## [Work required]
Within the listing, each line that has the string "Version" should be copied.

--- Extracted information Enclosed Below ---

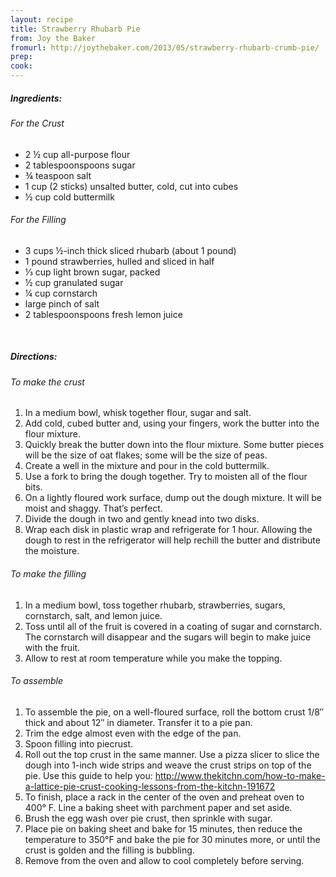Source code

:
 ```yaml
---
layout: recipe
title: Strawberry Rhubarb Pie
from: Joy the Baker
fromurl: http://joythebaker.com/2013/05/strawberry-rhubarb-crumb-pie/
prep: 
cook: 
---
```


##### Ingredients:

###### For the Crust

* 2 ½ cup all-purpose flour
* 2 tablespoonspoons sugar
* ¾ teaspoon salt
* 1 cup (2 sticks) unsalted butter, cold, cut into cubes
* ½ cup cold buttermilk

###### For the Filling

* 3 cups ½-inch thick sliced rhubarb (about 1 pound)
* 1 pound strawberries, hulled and sliced in half
* ⅓ cup light brown sugar, packed
* ½ cup granulated sugar
* ¼ cup cornstarch
* large pinch of salt
* 2 tablespoonspoons fresh lemon juice

<br>

##### Directions:

###### To make the crust
1. In a medium bowl, whisk together flour, sugar and salt. 
2. Add cold, cubed butter and, using your fingers, work the butter into the flour mixture. 
3. Quickly break the butter down into the flour mixture. Some butter pieces will be the size of oat flakes; some will be the size of peas. 
4. Create a well in the mixture and pour in the cold buttermilk. 
5. Use a fork to bring the dough together. Try to moisten all of the flour bits. 
6. On a lightly floured work surface, dump out the dough mixture. It will be moist and shaggy. That’s perfect. 
7. Divide the dough in two and gently knead into two disks. 
8. Wrap each disk in plastic wrap and refrigerate for 1 hour. Allowing the dough to rest in the refrigerator will help rechill the butter and distribute the moisture.

###### To make the filling
1. In a medium bowl, toss together rhubarb, strawberries, sugars, cornstarch, salt, and lemon juice.  
2. Toss until all of the fruit is covered in a coating of sugar and cornstarch.  The cornstarch will disappear and the sugars will begin to make juice with the fruit.
3. Allow to rest at room temperature while you make the topping.

###### To assemble
1. To assemble the pie, on a well-floured surface, roll the bottom crust 1/8″ thick and about 12″ in diameter. Transfer it to a pie pan. 
2. Trim the edge almost even with the edge of the pan.
3. Spoon filling into piecrust.
4. Roll out the top crust in the same manner. Use a pizza slicer to slice the dough into 1-inch wide strips and weave the crust strips on top of the pie. Use this guide to help you:
http://www.thekitchn.com/how-to-make-a-lattice-pie-crust-cooking-lessons-from-the-kitchn-191672
6. To finish, place a rack in the center of the oven and preheat oven to 400° F. Line a baking sheet with parchment paper and set aside.
7. Brush the egg wash over pie crust, then sprinkle with sugar.
8. Place pie on baking sheet and bake for 15 minutes, then reduce the temperature to 350°F and bake the pie for 30 minutes more, or until the crust is golden and the filling is bubbling. 
9. Remove from the oven and allow to cool completely before serving.
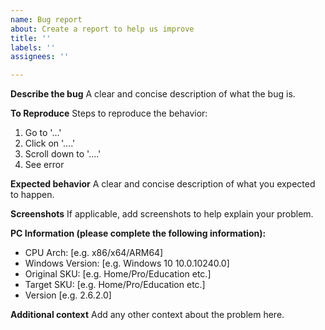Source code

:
 ```yaml
---
name: Bug report
about: Create a report to help us improve
title: ''
labels: ''
assignees: ''

---
```


**Describe the bug**
A clear and concise description of what the bug is.

**To Reproduce**
Steps to reproduce the behavior:
1. Go to '...'
2. Click on '....'
3. Scroll down to '....'
4. See error

**Expected behavior**
A clear and concise description of what you expected to happen.

**Screenshots**
If applicable, add screenshots to help explain your problem.

**PC Information (please complete the following information):**
 - CPU Arch: [e.g. x86/x64/ARM64]
 - Windows Version: [e.g. Windows 10 10.0.10240.0]
 - Original SKU: [e.g. Home/Pro/Education etc.]
 - Target SKU: [e.g. Home/Pro/Education etc.]
 - Version [e.g. 2.6.2.0]

**Additional context**
Add any other context about the problem here.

--- End of Enclosed Extracted information ---

## [The completed task]
 - Windows Version: [e.g. Windows 10 10.0.10240.0]
 - Version [e.g. 2.6.2.0]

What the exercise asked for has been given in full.